21 September 2025 The job of advertising is not to sell
David Ogilvy said “We sell or else.” And it’s a hard position to argue with. We make ads, not art. Clients come to agencies for commercial outcomes.
But the language “sell” can be problematic. It can leads us down the wrong path to deliver on that promise.
Yes, the job of advertising is to deliver a lift in sales. But it doesn’t have to sell.
When you say something must sell, you play to the misconception that advertising must be persuasive to be effective. This is not the case. We know most buyers are not in-market right now. Therefore they are not interested in your message. Or your reason to believe. Or your feature. Or your benefit. They do not want their arm twisted, because they do not want to convert right now. Attempt to persuade them and they only shut you down.

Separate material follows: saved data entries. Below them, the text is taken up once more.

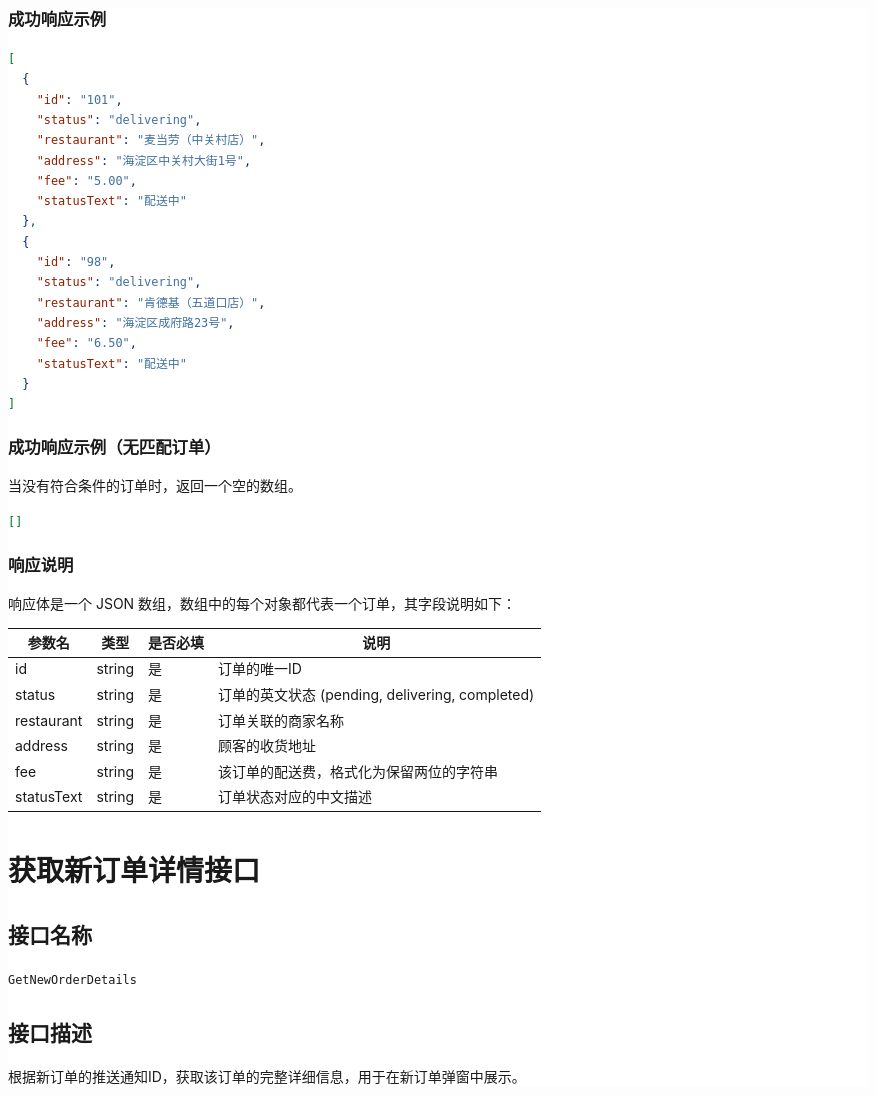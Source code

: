 ### 成功响应示例
```json
[
  {
    "id": "101",
    "status": "delivering",
    "restaurant": "麦当劳（中关村店）",
    "address": "海淀区中关村大街1号",
    "fee": "5.00",
    "statusText": "配送中"
  },
  {
    "id": "98",
    "status": "delivering",
    "restaurant": "肯德基（五道口店）",
    "address": "海淀区成府路23号",
    "fee": "6.50",
    "statusText": "配送中"
  }
]
```

### 成功响应示例（无匹配订单）
当没有符合条件的订单时，返回一个空的数组。
```json
[]
```

### 响应说明
响应体是一个 JSON 数组，数组中的每个对象都代表一个订单，其字段说明如下：

| 参数名 | 类型 | 是否必填 | 说明 |
|--------|------|----------|------|
| id | string | 是 | 订单的唯一ID |
| status | string | 是 | 订单的英文状态 (pending, delivering, completed) |
| restaurant | string | 是 | 订单关联的商家名称 |
| address | string | 是 | 顾客的收货地址 |
| fee | string | 是 | 该订单的配送费，格式化为保留两位的字符串 |
| statusText | string | 是 | 订单状态对应的中文描述 |

# 获取新订单详情接口

## 接口名称
`GetNewOrderDetails`

## 接口描述
根据新订单的推送通知ID，获取该订单的完整详细信息，用于在新订单弹窗中展示。
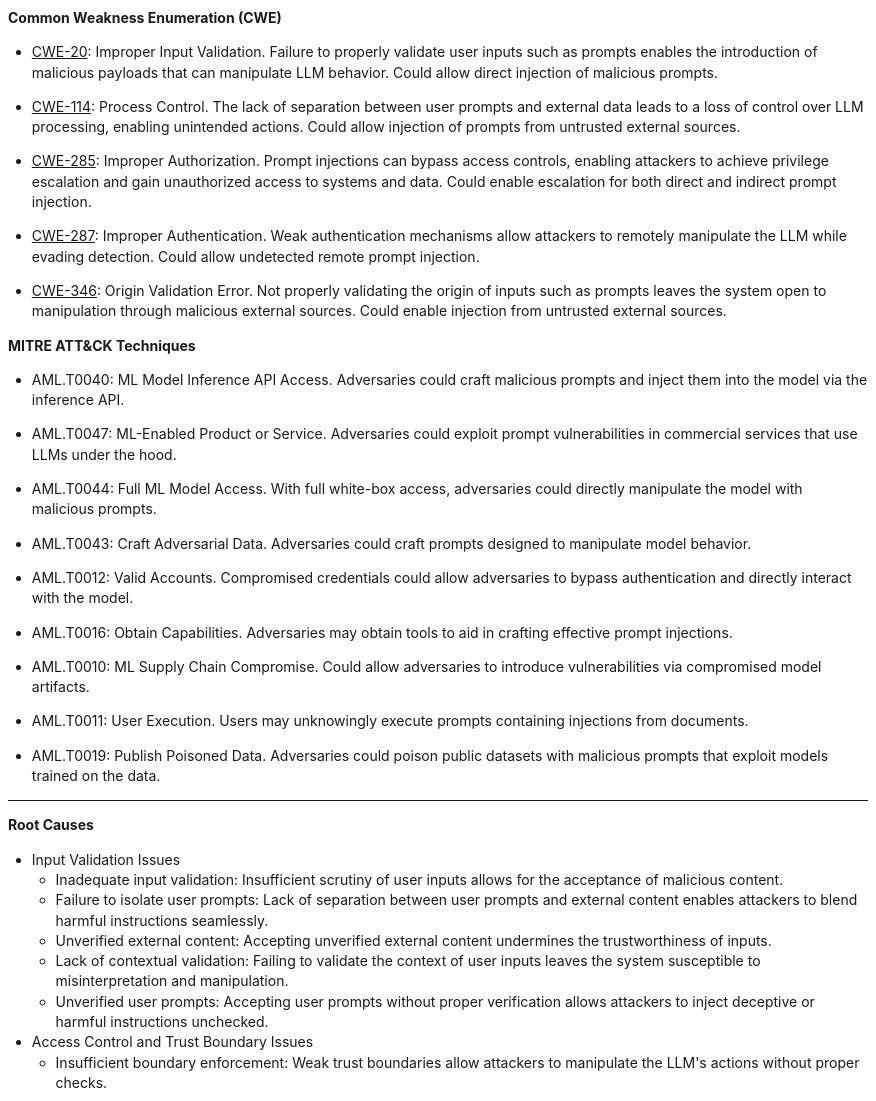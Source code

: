**Common Weakness Enumeration (CWE)**

- [CWE-20](https://cwe.mitre.org/data/definitions/20.html): Improper Input Validation. Failure to properly validate user inputs such as prompts enables the introduction of malicious payloads that can manipulate LLM behavior. Could allow direct injection of malicious prompts.

- [CWE-114](https://cwe.mitre.org/data/definitions/114.html): Process Control. The lack of separation between user prompts and external data leads to a loss of control over LLM processing, enabling unintended actions. Could allow injection of prompts from untrusted external sources.

- [CWE-285](https://cwe.mitre.org/data/definitions/285.html): Improper Authorization. Prompt injections can bypass access controls, enabling attackers to achieve privilege escalation and gain unauthorized access to systems and data. Could enable escalation for both direct and indirect prompt injection.  

- [CWE-287](https://cwe.mitre.org/data/definitions/287.html): Improper Authentication. Weak authentication mechanisms allow attackers to remotely manipulate the LLM while evading detection. Could allow undetected remote prompt injection.

- [CWE-346](https://cwe.mitre.org/data/definitions/346.html): Origin Validation Error. Not properly validating the origin of inputs such as prompts leaves the system open to manipulation through malicious external sources. Could enable injection from untrusted external sources.

**MITRE ATT&CK Techniques**

- AML.T0040: ML Model Inference API Access. Adversaries could craft malicious prompts and inject them into the model via the inference API.

- AML.T0047: ML-Enabled Product or Service. Adversaries could exploit prompt vulnerabilities in commercial services that use LLMs under the hood. 

- AML.T0044: Full ML Model Access. With full white-box access, adversaries could directly manipulate the model with malicious prompts.

- AML.T0043: Craft Adversarial Data. Adversaries could craft prompts designed to manipulate model behavior.

- AML.T0012: Valid Accounts. Compromised credentials could allow adversaries to bypass authentication and directly interact with the model. 

- AML.T0016: Obtain Capabilities. Adversaries may obtain tools to aid in crafting effective prompt injections.

- AML.T0010: ML Supply Chain Compromise. Could allow adversaries to introduce vulnerabilities via compromised model artifacts. 

- AML.T0011: User Execution. Users may unknowingly execute prompts containing injections from documents.

- AML.T0019: Publish Poisoned Data. Adversaries could poison public datasets with malicious prompts that exploit models trained on the data.


---

**Root Causes**
- Input Validation Issues
  - Inadequate input validation: Insufficient scrutiny of user inputs allows for the acceptance of malicious content.
  - Failure to isolate user prompts: Lack of separation between user prompts and external content enables attackers to blend harmful instructions seamlessly.
  - Unverified external content: Accepting unverified external content undermines the trustworthiness of inputs.
  - Lack of contextual validation: Failing to validate the context of user inputs leaves the system susceptible to misinterpretation and manipulation.
  - Unverified user prompts: Accepting user prompts without proper verification allows attackers to inject deceptive or harmful instructions unchecked.
- Access Control and Trust Boundary Issues
  - Insufficient boundary enforcement: Weak trust boundaries allow attackers to manipulate the LLM's actions without proper checks.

Binet & Carter in How Not To Plan say: “When you talk about functional benefits, you’re actually giving your shopper reasons not to buy, because you’ve engaged their rational brain instead of the more powerful gut instinct.”
Instead, we should be aiming to build muscle memory. So when these buyers do come in-market tomorrow, or next month, or next year – your brand is a little more likely to come to mind. And therefore they’re a little more likely to choose you.
Ehrenberg-Bass Institute call it pre-suasion, not persuasion. Because people don’t buy the best brand, they buy the brand they’re most familiar with.
Here’s a game-changing piece of research on how we achieve this, challenging conventional wisdom. Using the IPA database of effective case studies, APE with System1 and Peter Field split the work into two categories – campaigns which achieve an emotional reaction, and campaigns which have a clear message take out.

And they found: “Campaigns which ‘landed the right message’ lead to fewer lasting and large effects, just more direct effects. Where campaigns with a greater emotional response lead to the opposite.”
Read the above paragraph again, then consider the implications. Do we even need a single-minded proposition when we’re creating ads for the top of the funnel? Or do we just need something which elicits an emotional reaction, that is well branded, to build muscle memory between your brand and the category need?
Critically, my argument is not “brand ads don’t need to sell”. I often cite Jenni Romaniuk’s infamous quote: “If marketers could stop claiming it is a good thing to spend large amounts of money on advertising that is not aimed at generating sales (short or long term) – that would help. […] One of the biggest own-goals of the advertising industry is the invention of the ‘brand-building’ campaign.”
Yes we want to see sales growth. But generating sales and selling are not the same thing.
Paul Feldwick suggests adland could do with less salesmanship, and more showmanship. Olando Wood supports this too, saying “the more people feel, the more people buy”.
Be more entertaining. Be more interesting. Be more attention-grabbing. Hit people in the feels.
This also explains why lots of great advertising fails in research groups. Respondents naturally think the role of advertising is to sell, and therefore reject concepts which don’t persuade them. How many times have you heard a punter say “it doesn’t make me want to switch or doesn’t say why I should buy them”. Consumers (and perhaps too many marketers) don’t understand we need different approaches for capturing existing demand, versus building future demand.
The new work from Allianz is textbook effectiveness. Building positive associations between care and the brand, eliciting emotion as a tool to encode it into memory.
(Personally my only challenge with this work is attribution. I suspect ANZ will get a free kick in the short term, who have a long-standing bird distinctive brand asset. But hey, if you’re building something new, you have to start somewhere.)